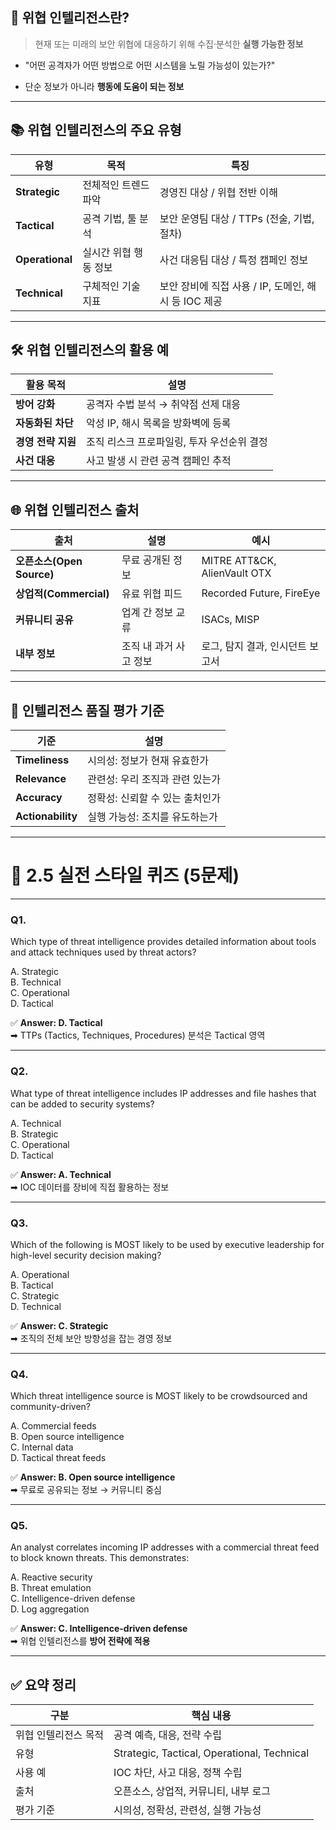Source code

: ## 📌 위협 인텔리전스란?

> 현재 또는 미래의 보안 위협에 대응하기 위해 수집·분석한 **실행 가능한 정보**

- "어떤 공격자가 어떤 방법으로 어떤 시스템을 노릴 가능성이 있는가?"
    
- 단순 정보가 아니라 **행동에 도움이 되는 정보**
    

---

## 📚 위협 인텔리전스의 주요 유형

|유형|목적|특징|
|---|---|---|
|**Strategic**|전체적인 트렌드 파악|경영진 대상 / 위협 전반 이해|
|**Tactical**|공격 기법, 툴 분석|보안 운영팀 대상 / TTPs (전술, 기법, 절차)|
|**Operational**|실시간 위협 행동 정보|사건 대응팀 대상 / 특정 캠페인 정보|
|**Technical**|구체적인 기술 지표|보안 장비에 직접 사용 / IP, 도메인, 해시 등 IOC 제공|

---

## 🛠 위협 인텔리전스의 활용 예

|활용 목적|설명|
|---|---|
|**방어 강화**|공격자 수법 분석 → 취약점 선제 대응|
|**자동화된 차단**|악성 IP, 해시 목록을 방화벽에 등록|
|**경영 전략 지원**|조직 리스크 프로파일링, 투자 우선순위 결정|
|**사건 대응**|사고 발생 시 관련 공격 캠페인 추적|

---

## 🌐 위협 인텔리전스 출처

|출처|설명|예시|
|---|---|---|
|**오픈소스(Open Source)**|무료 공개된 정보|MITRE ATT&CK, AlienVault OTX|
|**상업적(Commercial)**|유료 위협 피드|Recorded Future, FireEye|
|**커뮤니티 공유**|업계 간 정보 교류|ISACs, MISP|
|**내부 정보**|조직 내 과거 사고 정보|로그, 탐지 결과, 인시던트 보고서|

---

## 🧠 인텔리전스 품질 평가 기준

|기준|설명|
|---|---|
|**Timeliness**|시의성: 정보가 현재 유효한가|
|**Relevance**|관련성: 우리 조직과 관련 있는가|
|**Accuracy**|정확성: 신뢰할 수 있는 출처인가|
|**Actionability**|실행 가능성: 조치를 유도하는가|

---

# 🧪 2.5 실전 스타일 퀴즈 (5문제)

---

### **Q1.**

Which type of threat intelligence provides detailed information about tools and attack techniques used by threat actors?

A. Strategic  
B. Technical  
C. Operational  
D. Tactical

✅ **Answer: D. Tactical**  
➡ TTPs (Tactics, Techniques, Procedures) 분석은 Tactical 영역

---

### **Q2.**

What type of threat intelligence includes IP addresses and file hashes that can be added to security systems?

A. Technical  
B. Strategic  
C. Operational  
D. Tactical

✅ **Answer: A. Technical**  
➡ IOC 데이터를 장비에 직접 활용하는 정보

---

### **Q3.**

Which of the following is MOST likely to be used by executive leadership for high-level security decision making?

A. Operational  
B. Tactical  
C. Strategic  
D. Technical

✅ **Answer: C. Strategic**  
➡ 조직의 전체 보안 방향성을 잡는 경영 정보

---

### **Q4.**

Which threat intelligence source is MOST likely to be crowdsourced and community-driven?

A. Commercial feeds  
B. Open source intelligence  
C. Internal data  
D. Tactical threat feeds

✅ **Answer: B. Open source intelligence**  
➡ 무료로 공유되는 정보 → 커뮤니티 중심

---

### **Q5.**

An analyst correlates incoming IP addresses with a commercial threat feed to block known threats. This demonstrates:

A. Reactive security  
B. Threat emulation  
C. Intelligence-driven defense  
D. Log aggregation

✅ **Answer: C. Intelligence-driven defense**  
➡ 위협 인텔리전스를 **방어 전략에 적용**

---

## ✅ 요약 정리

|구분|핵심 내용|
|---|---|
|위협 인텔리전스 목적|공격 예측, 대응, 전략 수립|
|유형|Strategic, Tactical, Operational, Technical|
|사용 예|IOC 차단, 사고 대응, 정책 수립|
|출처|오픈소스, 상업적, 커뮤니티, 내부 로그|
|평가 기준|시의성, 정확성, 관련성, 실행 가능성|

——————————

### What is expected
Strip out the images, then output the records above word for word.

### Solution to this task
Source code

: ## 📌 위협 인텔리전스란?

> 현재 또는 미래의 보안 위협에 대응하기 위해 수집·분석한 **실행 가능한 정보**

- "어떤 공격자가 어떤 방법으로 어떤 시스템을 노릴 가능성이 있는가?"
    
- 단순 정보가 아니라 **행동에 도움이 되는 정보**
    

---

## 📚 위협 인텔리전스의 주요 유형

|유형|목적|특징|
|---|---|---|
|**Strategic**|전체적인 트렌드 파악|경영진 대상 / 위협 전반 이해|
|**Tactical**|공격 기법, 툴 분석|보안 운영팀 대상 / TTPs (전술, 기법, 절차)|
|**Operational**|실시간 위협 행동 정보|사건 대응팀 대상 / 특정 캠페인 정보|
|**Technical**|구체적인 기술 지표|보안 장비에 직접 사용 / IP, 도메인, 해시 등 IOC 제공|

---

## 🛠 위협 인텔리전스의 활용 예

|활용 목적|설명|
|---|---|
|**방어 강화**|공격자 수법 분석 → 취약점 선제 대응|
|**자동화된 차단**|악성 IP, 해시 목록을 방화벽에 등록|
|**경영 전략 지원**|조직 리스크 프로파일링, 투자 우선순위 결정|
|**사건 대응**|사고 발생 시 관련 공격 캠페인 추적|

---

## 🌐 위협 인텔리전스 출처

|출처|설명|예시|
|---|---|---|
|**오픈소스(Open Source)**|무료 공개된 정보|MITRE ATT&CK, AlienVault OTX|
|**상업적(Commercial)**|유료 위협 피드|Recorded Future, FireEye|
|**커뮤니티 공유**|업계 간 정보 교류|ISACs, MISP|
|**내부 정보**|조직 내 과거 사고 정보|로그, 탐지 결과, 인시던트 보고서|

---

## 🧠 인텔리전스 품질 평가 기준

|기준|설명|
|---|---|
|**Timeliness**|시의성: 정보가 현재 유효한가|
|**Relevance**|관련성: 우리 조직과 관련 있는가|
|**Accuracy**|정확성: 신뢰할 수 있는 출처인가|
|**Actionability**|실행 가능성: 조치를 유도하는가|

---

# 🧪 2.5 실전 스타일 퀴즈 (5문제)

---

### **Q1.**

Which type of threat intelligence provides detailed information about tools and attack techniques used by threat actors?

A. Strategic  
B. Technical  
C. Operational  
D. Tactical

✅ **Answer: D. Tactical**  
➡ TTPs (Tactics, Techniques, Procedures) 분석은 Tactical 영역

---

### **Q2.**

What type of threat intelligence includes IP addresses and file hashes that can be added to security systems?

A. Technical  
B. Strategic  
C. Operational  
D. Tactical

✅ **Answer: A. Technical**  
➡ IOC 데이터를 장비에 직접 활용하는 정보

---

### **Q3.**

Which of the following is MOST likely to be used by executive leadership for high-level security decision making?

A. Operational  
B. Tactical  
C. Strategic  
D. Technical

✅ **Answer: C. Strategic**  
➡ 조직의 전체 보안 방향성을 잡는 경영 정보

---

### **Q4.**

Which threat intelligence source is MOST likely to be crowdsourced and community-driven?

A. Commercial feeds  
B. Open source intelligence  
C. Internal data  
D. Tactical threat feeds

✅ **Answer: B. Open source intelligence**  
➡ 무료로 공유되는 정보 → 커뮤니티 중심

---

### **Q5.**

An analyst correlates incoming IP addresses with a commercial threat feed to block known threats. This demonstrates:

A. Reactive security  
B. Threat emulation  
C. Intelligence-driven defense  
D. Log aggregation

✅ **Answer: C. Intelligence-driven defense**  
➡ 위협 인텔리전스를 **방어 전략에 적용**

---

## ✅ 요약 정리

|구분|핵심 내용|
|---|---|
|위협 인텔리전스 목적|공격 예측, 대응, 전략 수립|
|유형|Strategic, Tactical, Operational, Technical|
|사용 예|IOC 차단, 사고 대응, 정책 수립|
|출처|오픈소스, 상업적, 커뮤니티, 내부 로그|
|평가 기준|시의성, 정확성, 관련성, 실행 가능성|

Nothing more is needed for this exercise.